Blogging Quest – A Playthrough Blog Of Sierra’s Quest Games?

I’ve been toying with the idea of doing my own Gameplay Blog, but realizing I have limited time and such to do so. I think I’ve got a possible way to pull something together and I think that it could work.

The idea is to play through all of the old classic Sierra On-Line adventure games, in chronological order, starting with King’s Quest – Quest for The Crown and working my way though the Space Quests, Police Quests, Quests for Glory (aka Hero’s Quest), Manhunter and a few other side adventures along the way.

I’ve played through most all of the older games, and a number of the newish ones but I’ve got a lot of remembering and typing and searching ahead of me if this actually all works out. Stay tuned!

Arcade Culture – What Gaming Lost?

I’m working on a bit of original content here for the site, but I saw this and had to post and comment on it.

On Insomnia.ac they’ve just put up an excellent commentary on Arcade Culture. To briefly summarize, Japan still has an arcade industry that is thriving, unlike the US, and that industry and culture represent more about what games used to be about and in his mind should also still be about.

The issue comes down in many ways to difficulty. Arcade games are supposed to be difficult to make you loose. This way you have to spend more to play more. The difference between us and Japan – we continue, and loose quickly again, where in Japan, you play with one credit, and when you loose, you don’t continue, you start over at the beginning again.

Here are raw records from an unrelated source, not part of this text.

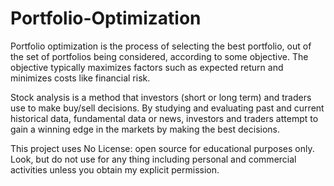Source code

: # Portfolio-Optimization
Portfolio optimization is the process of selecting the best portfolio, out of the set of portfolios being considered, according to some objective. The objective typically maximizes factors such as expected return and minimizes costs like financial risk.

Stock analysis is a method that investors (short or long term) and traders use to make buy/sell decisions. By studying and evaluating past and current historical data, fundamental data or news, investors and traders attempt to gain a winning edge in the markets by making the best decisions.

This project uses No License: open source for educational purposes only. Look, but do not use for any thing including personal and commercial activities unless you obtain my explicit permission.
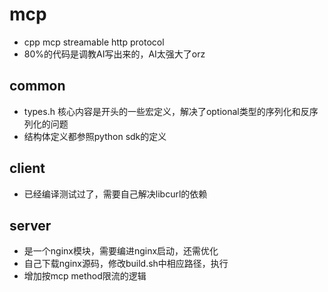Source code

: # mcp
* cpp mcp streamable http protocol
* 80%的代码是调教AI写出来的，AI太强大了orz

## common
* types.h 核心内容是开头的一些宏定义，解决了optional类型的序列化和反序列化的问题
* 结构体定义都参照python sdk的定义

## client
* 已经编译测试过了，需要自己解决libcurl的依赖

## server
* 是一个nginx模块，需要编进nginx启动，还需优化
* 自己下载nginx源码，修改build.sh中相应路径，执行
* 增加按mcp method限流的逻辑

I love this idea. I played with the pocket full of tokens when I was younger, playing just to keep playing and never really getting better at games because I didn’t think I had to. I always had more tokens in my pocket to play with! But with the one credit, no continue way of playing you actually are forced to get better at the game. To master it.

Think of it this way. When life is cheap, you are not focused on becoming better. Think of the Contra Code. 30 lives! And you needed them! Badly! Contra was hard. My wife and I were replaying through this recently (Merry Christmas Jess!) and after playing through it a few times with the 30 lives, both she and I found that we could make it through all of levels 1 and 2 loosing only 1 or 2 men. Contra isn’t so difficult that it cannot be completed without the plethora of extra men, but like many we rely on them with the later stages, but through practice we’d been able to finish levels based on skill, not 30 extra guys.

Many modern console games hold your had way too much. They make things easier, saves are quick and plentiful and truly there isn’t much use for “lives” anymore when you can always just load your game, or use your unlimited continues. This isn’t to say I don’t like that though. With family and work, you don’t always have the time to spend plodding through level 1 just to get to the point you were stuck at yesterday on level 2 again, but at the same time I want my games to be a bit more difficult.

I’ve never beaten Super Mario Brothers. Not even with continues. This is more to do with my skill level in the game, and my not putting the time in to improve. The game starts you from the beginning each and every time you play, and it’s up to you to have the skill to complete it. I’ve completed Super Mario World though. All I had to do with it, was continue from my saves and keep plugging away on the same level I left off at. There is a big difference.